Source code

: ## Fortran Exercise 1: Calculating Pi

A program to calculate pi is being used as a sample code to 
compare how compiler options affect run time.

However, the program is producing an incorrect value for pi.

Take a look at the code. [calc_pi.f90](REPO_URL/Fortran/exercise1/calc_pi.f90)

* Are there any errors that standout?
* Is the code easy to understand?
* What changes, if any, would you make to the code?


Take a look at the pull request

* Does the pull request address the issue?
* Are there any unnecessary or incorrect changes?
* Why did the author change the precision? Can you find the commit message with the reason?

## Exercise:
Make sure that every entry above is copied out exactly as it stands.

## Result below:
Source code

: ## Fortran Exercise 1: Calculating Pi

A program to calculate pi is being used as a sample code to 
compare how compiler options affect run time.

However, the program is producing an incorrect value for pi.

Take a look at the code. [calc_pi.f90](REPO_URL/Fortran/exercise1/calc_pi.f90)

* Are there any errors that standout?
* Is the code easy to understand?
* What changes, if any, would you make to the code?


Take a look at the pull request

* Does the pull request address the issue?
* Are there any unnecessary or incorrect changes?
* Why did the author change the precision? Can you find the commit message with the reason?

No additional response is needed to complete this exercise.